In the records below, the lines from the one containing "- ✅ RM-TPL-002: 单任务线程池未关闭" through the last are to be reproduced exactly and alone.
§
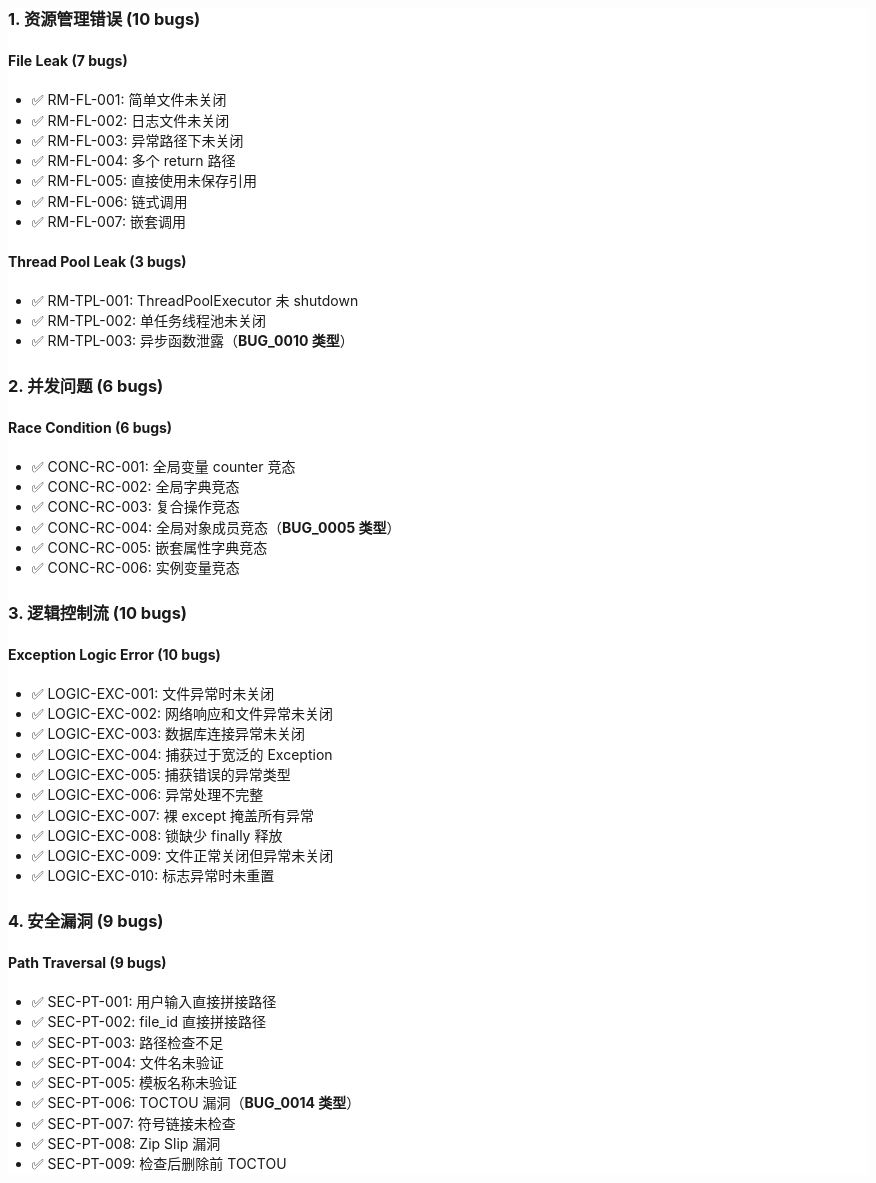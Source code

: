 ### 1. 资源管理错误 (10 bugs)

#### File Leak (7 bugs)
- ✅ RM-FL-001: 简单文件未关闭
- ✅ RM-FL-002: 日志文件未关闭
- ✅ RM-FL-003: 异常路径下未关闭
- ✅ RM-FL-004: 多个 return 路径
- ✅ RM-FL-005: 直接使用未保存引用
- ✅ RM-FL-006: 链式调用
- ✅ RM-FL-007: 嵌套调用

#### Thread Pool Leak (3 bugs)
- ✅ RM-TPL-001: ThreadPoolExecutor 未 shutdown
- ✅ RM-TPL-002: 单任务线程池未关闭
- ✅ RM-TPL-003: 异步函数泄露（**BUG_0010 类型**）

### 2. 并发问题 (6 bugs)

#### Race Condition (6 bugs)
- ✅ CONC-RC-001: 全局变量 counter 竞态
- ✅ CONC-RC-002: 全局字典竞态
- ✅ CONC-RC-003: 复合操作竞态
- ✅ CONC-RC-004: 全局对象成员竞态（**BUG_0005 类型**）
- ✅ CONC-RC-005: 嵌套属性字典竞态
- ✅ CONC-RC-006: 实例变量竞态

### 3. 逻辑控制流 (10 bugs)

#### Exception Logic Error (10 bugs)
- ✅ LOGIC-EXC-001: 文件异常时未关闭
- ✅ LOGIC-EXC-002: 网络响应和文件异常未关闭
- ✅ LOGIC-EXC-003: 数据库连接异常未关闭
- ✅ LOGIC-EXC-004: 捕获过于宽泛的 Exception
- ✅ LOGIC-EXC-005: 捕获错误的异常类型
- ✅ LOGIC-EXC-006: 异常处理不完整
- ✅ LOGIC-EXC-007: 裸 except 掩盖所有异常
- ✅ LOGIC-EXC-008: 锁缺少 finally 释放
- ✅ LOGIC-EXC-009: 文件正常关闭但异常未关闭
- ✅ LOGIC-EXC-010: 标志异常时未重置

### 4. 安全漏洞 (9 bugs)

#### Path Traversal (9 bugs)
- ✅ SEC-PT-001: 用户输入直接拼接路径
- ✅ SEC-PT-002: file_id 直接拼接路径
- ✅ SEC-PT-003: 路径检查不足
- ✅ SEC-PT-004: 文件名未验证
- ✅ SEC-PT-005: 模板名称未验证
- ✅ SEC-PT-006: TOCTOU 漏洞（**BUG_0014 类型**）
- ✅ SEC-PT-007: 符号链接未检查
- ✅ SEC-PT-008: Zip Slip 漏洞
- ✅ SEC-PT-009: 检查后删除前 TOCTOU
§
● **Result below**:
- ✅ RM-TPL-002: 单任务线程池未关闭
- ✅ RM-TPL-003: 异步函数泄露（**BUG_0010 类型**）

### 2. 并发问题 (6 bugs)

#### Race Condition (6 bugs)
- ✅ CONC-RC-001: 全局变量 counter 竞态
- ✅ CONC-RC-002: 全局字典竞态
- ✅ CONC-RC-003: 复合操作竞态
- ✅ CONC-RC-004: 全局对象成员竞态（**BUG_0005 类型**）
- ✅ CONC-RC-005: 嵌套属性字典竞态
- ✅ CONC-RC-006: 实例变量竞态

### 3. 逻辑控制流 (10 bugs)

#### Exception Logic Error (10 bugs)
- ✅ LOGIC-EXC-001: 文件异常时未关闭
- ✅ LOGIC-EXC-002: 网络响应和文件异常未关闭
- ✅ LOGIC-EXC-003: 数据库连接异常未关闭
- ✅ LOGIC-EXC-004: 捕获过于宽泛的 Exception
- ✅ LOGIC-EXC-005: 捕获错误的异常类型
- ✅ LOGIC-EXC-006: 异常处理不完整
- ✅ LOGIC-EXC-007: 裸 except 掩盖所有异常
- ✅ LOGIC-EXC-008: 锁缺少 finally 释放
- ✅ LOGIC-EXC-009: 文件正常关闭但异常未关闭
- ✅ LOGIC-EXC-010: 标志异常时未重置

### 4. 安全漏洞 (9 bugs)

#### Path Traversal (9 bugs)
- ✅ SEC-PT-001: 用户输入直接拼接路径
- ✅ SEC-PT-002: file_id 直接拼接路径
- ✅ SEC-PT-003: 路径检查不足
- ✅ SEC-PT-004: 文件名未验证
- ✅ SEC-PT-005: 模板名称未验证
- ✅ SEC-PT-006: TOCTOU 漏洞（**BUG_0014 类型**）
- ✅ SEC-PT-007: 符号链接未检查
- ✅ SEC-PT-008: Zip Slip 漏洞
- ✅ SEC-PT-009: 检查后删除前 TOCTOU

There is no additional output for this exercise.